Can Theory and Jargon Destroy Your Net Worth?
Inflation/ Deflation Debate with reply to Shedlock
Could how you define inflation have a major affect on your financial security in these times of financial crisis?
What if one definition of inflation could show you whether your net worth went up 20%, or down 20%, or whether it plunged 94%?
How about if the other definition takes those same three circumstances, but is incapable of distinguishing whether your net worth goes up or goes down?
Which definition would you prefer? That one which can tell you the difference between making money and losing everything you have? Or the definition that's oblivious?
I recently debated well known blogger Mish Shedlock, and he had difficulty understanding the practical difference between these different ways of looking at inflation and deflation. The difference is essential, so I decided to prepare this educational article and video as a way of helping many other people understand the crucial, real world implications. Because let me suggest that what inflation does to your net worth is anything but theoretical, and you can't afford endless internet debates that do nothing but create confusion.
Theoretical Economics Perspective
Let's start with Mr. Shedlock's views, and we'll call them the norm. As taught in Economics 101, the definitions of inflation and deflation are fairly straightforward.
Inflation is an increase in the money supply.
Deflation is a decrease in the money supply.
Unfortunately, that's where the straightforward part ends. Just what does "money supply" mean anyway? Is it M1? Is it M2? Is it M3? What about credit? What about the value of real estate and other assets? (And for the average person - what do those Ms mean anyway?)
Once we have (somehow) picked a definition for "money supply", what are the practical implications for you and your savings?
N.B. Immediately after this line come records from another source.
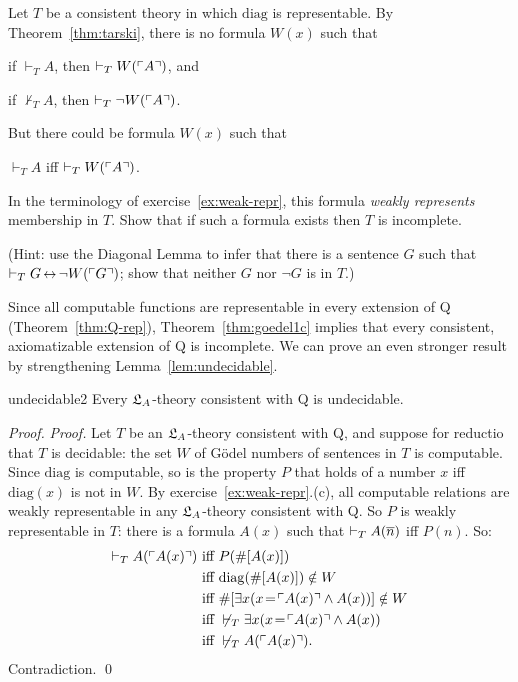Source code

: \begin{exercise}
    Let $T$ be a consistent theory in which $\mathrm{diag}$ is representable.
    By Theorem~\ref{thm:tarski},
    there is no formula $W(x)$ such that
    \begin{cenumerate}
    \item[(i)] if $\vdash_T A$, then $\vdash_T W(\gn{A})$, and
    \item[(ii)] if $\not\vdash_T A$, then $\vdash_T \neg W(\gn{A})$.
    \end{cenumerate}
    But there could be formula $W(x)$ such that
    \begin{cenumerate}
    \item[(i*)] $\vdash_T A$ iff $\vdash_T W(\gn{A})$.
    \end{cenumerate}
    In the terminology of exercise~\ref{ex:weak-repr},
    this formula \emph{weakly represents} membership in $T$.
    Show that if such a formula exists
    then $T$ is incomplete.

    (Hint:
    use the Diagonal Lemma to infer that there is a sentence $G$ such that
    $\proves_T G \leftrightarrow \neg W(\gn{G})$;
    show that neither $G$ nor $\neg G$ is in $T$.)
\end{exercise}

Since all computable functions are representable in every extension of Q
(Theorem~\ref{thm:Q-rep}),
Theorem~\ref{thm:goedel1c} implies that
every consistent, axiomatizable extension of Q is incomplete.
We can prove an even stronger result
by strengthening Lemma~\ref{lem:undecidable}.

\begin{lemma}{}{undecidable2}
  Every $\L_A$-theory consistent with Q is undecidable.
\end{lemma}
\begin{proof}
  \emph{Proof.}
  Let $T$ be an $\L_A$-theory consistent with Q,
  and suppose for reductio that $T$ is decidable:
  the set $W$ of Gödel numbers of sentences in $T$ is computable.
  Since $\mathrm{diag}$ is computable,
  so is the property $P$ that holds of a number $x$ iff
  $\mathrm{diag}(x)$ is not in $W$.
  By exercise~\ref{ex:weak-repr}.(c),
  all computable relations are weakly representable in any $\L_A$-theory
  consistent with Q.
  So $P$ is weakly representable in $T$:
  there is a formula $A(x)$ such that
  $\proves_T A(\num{n})$ iff $P(n)$.
  So:
  \begin{align*}  
    \proves_T A(\gn{A(x)}) &\text{ iff } P(\gln{A(x)}) \\
                           &\text{ iff } \mathrm{diag}(\gln{A(x)}) \notin W \\
                           &\text{ iff } \gln{\exists x(x\!=\!\gn{A(x)} \land A(x))} \notin W \\
                           &\text{ iff } \not\proves_T \exists x(x\!=\!\gn{A(x)} \land A(x))\\
                           &\text{ iff } \not\proves_T A(\gn{A(x)}).
  \end{align*}
  Contradiction. \qed
\end{proof}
Unfortunately, that's another problem with these theoretically correct definitions of inflation and deflation. Any linkage between our definition of inflation, and actual price levels is, well, highly theoretical. Some economists write papers saying one thing, then others write papers disagreeing with them - it's the perfect subject for endless debates, because it's unsolvable.
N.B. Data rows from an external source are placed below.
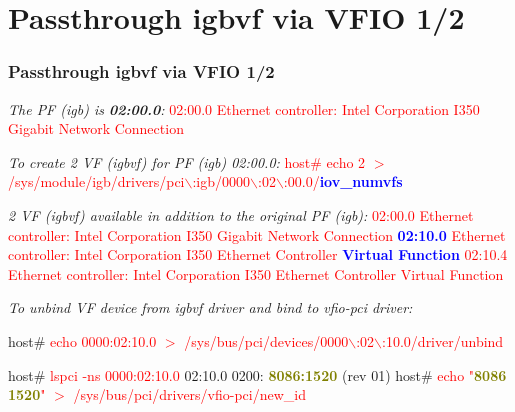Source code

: \documentclass[aspectratio=169]{beamer}
\begin{document}
\section{Passthrough igbvf via VFIO 1/2}
\begin{frame}
\frametitle{Passthrough igbvf via VFIO 1/2}
\begin{block}{}
\small
\textit{The PF (igb) is \textbf{02:00.0}:} \newline
\textcolor{red}{02:00.0 Ethernet controller: Intel Corporation I350 Gigabit Network Connection}

\vspace{2 mm}

\textit{To create 2 VF (igbvf) for PF (igb) 02:00.0:} \newline
\textcolor{red}{host\# echo 2 $>$ /sys/module/igb/drivers/pci$\backslash$:igb/0000$\backslash$:02$\backslash$:00.0/\textbf{\textcolor{blue}{iov\_numvfs}}}

\vspace{2 mm}

\textit{2 VF (igbvf) available in addition to the original PF (igb):} \newline
\textcolor{red}{02:00.0 Ethernet controller: Intel Corporation I350 Gigabit Network Connection} \newline
\textcolor{red}{\textbf{\textcolor{blue}{02:10.0}} Ethernet controller: Intel Corporation I350 Ethernet Controller \textbf{\textcolor{blue}{Virtual Function}}} \newline
\textcolor{red}{02:10.4 Ethernet controller: Intel Corporation I350 Ethernet Controller Virtual Function}
\end{block}
\begin{block}{}
\textit{To unbind VF device from igbvf driver and bind to vfio-pci driver:}

\vspace{2 mm}

host\# \textcolor{red}{echo 0000:02:10.0 $>$ /sys/bus/pci/devices/0000$\backslash$:02$\backslash$:10.0/driver/unbind}

\vspace{1 mm}

host\# \textcolor{red}{lspci -ns 0000:02:10.0} \newline
{\small 02:10.0 0200: \textbf{\textcolor{olive}{8086:1520}} (rev 01)} \newline
host\# \textcolor{red}{echo "\textbf{\textcolor{olive}{8086 1520}}" $>$ /sys/bus/pci/drivers/vfio-pci/new\_id}
\end{block}
\end{frame}
\end{document}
Finance & Applied Wealth Management Perspective
Now let's move from theoretical economics to investment decisions in the real world. Speaking as a CFA, MBA, financial author and former investment banker who has worked with dollars by the billions in the real world -- one of the core principles that permeates professional finance is that a dollar isn't a dollar, not at different points in time.
To make real-world investment decisions, we use rates to compare dollars at those different points in time.
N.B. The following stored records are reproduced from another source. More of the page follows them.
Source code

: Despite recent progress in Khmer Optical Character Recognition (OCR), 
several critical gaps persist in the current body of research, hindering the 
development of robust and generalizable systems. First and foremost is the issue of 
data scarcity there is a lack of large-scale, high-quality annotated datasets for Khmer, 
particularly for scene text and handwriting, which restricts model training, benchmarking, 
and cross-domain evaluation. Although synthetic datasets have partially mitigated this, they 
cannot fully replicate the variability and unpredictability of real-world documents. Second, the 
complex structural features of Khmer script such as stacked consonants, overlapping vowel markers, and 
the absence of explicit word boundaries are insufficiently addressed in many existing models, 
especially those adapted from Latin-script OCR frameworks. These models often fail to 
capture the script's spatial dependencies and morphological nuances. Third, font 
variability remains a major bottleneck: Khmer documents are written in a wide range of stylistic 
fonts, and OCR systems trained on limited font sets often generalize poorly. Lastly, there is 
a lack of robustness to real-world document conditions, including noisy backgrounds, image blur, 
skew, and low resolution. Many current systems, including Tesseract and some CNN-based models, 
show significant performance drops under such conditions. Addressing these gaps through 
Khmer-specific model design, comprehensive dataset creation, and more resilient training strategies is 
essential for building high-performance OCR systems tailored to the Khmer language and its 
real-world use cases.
We usually incorporate inflation into our discount or compounding rates - at least implicitly.
The most common number that we use to represent inflation is the change in price levels. The cost of groceries is a real world example. To capture a broad spectrum of price level changes, the consumer price index (CPI) is often used.
So from a Finance perspective, the perspective of applied wealth management for the most sophisticated investors in the world - I think it's fair to say that the norm is using price inflation rather than some theoretical money supply change that's too ambiguous to ever pin down. What's the difference for you between these two definitions? And why should you care?
The Price Of Blindness
We'll start with the Econ 101 perspective. The money supply, however we define that, went up. More money sloshing around the economy means prices rise. Our asset was worth $100, now it's worth $120, so that's inflation by definition. And that's pretty much all we know.
Now, let's come in from a practical finance perspective. We started with a $100,000 asset, and we end up with a $120,000 asset. This asset could be a house, stocks, comic books, whatever you want it to be.
In this example, the dollar doesn't change in value.
Since a dollar started out being worth a dollar, and ended up being worth a dollar , we end up with an asset worth $120,000
That means our net worth went up 20%, as shown on this graph. That's great!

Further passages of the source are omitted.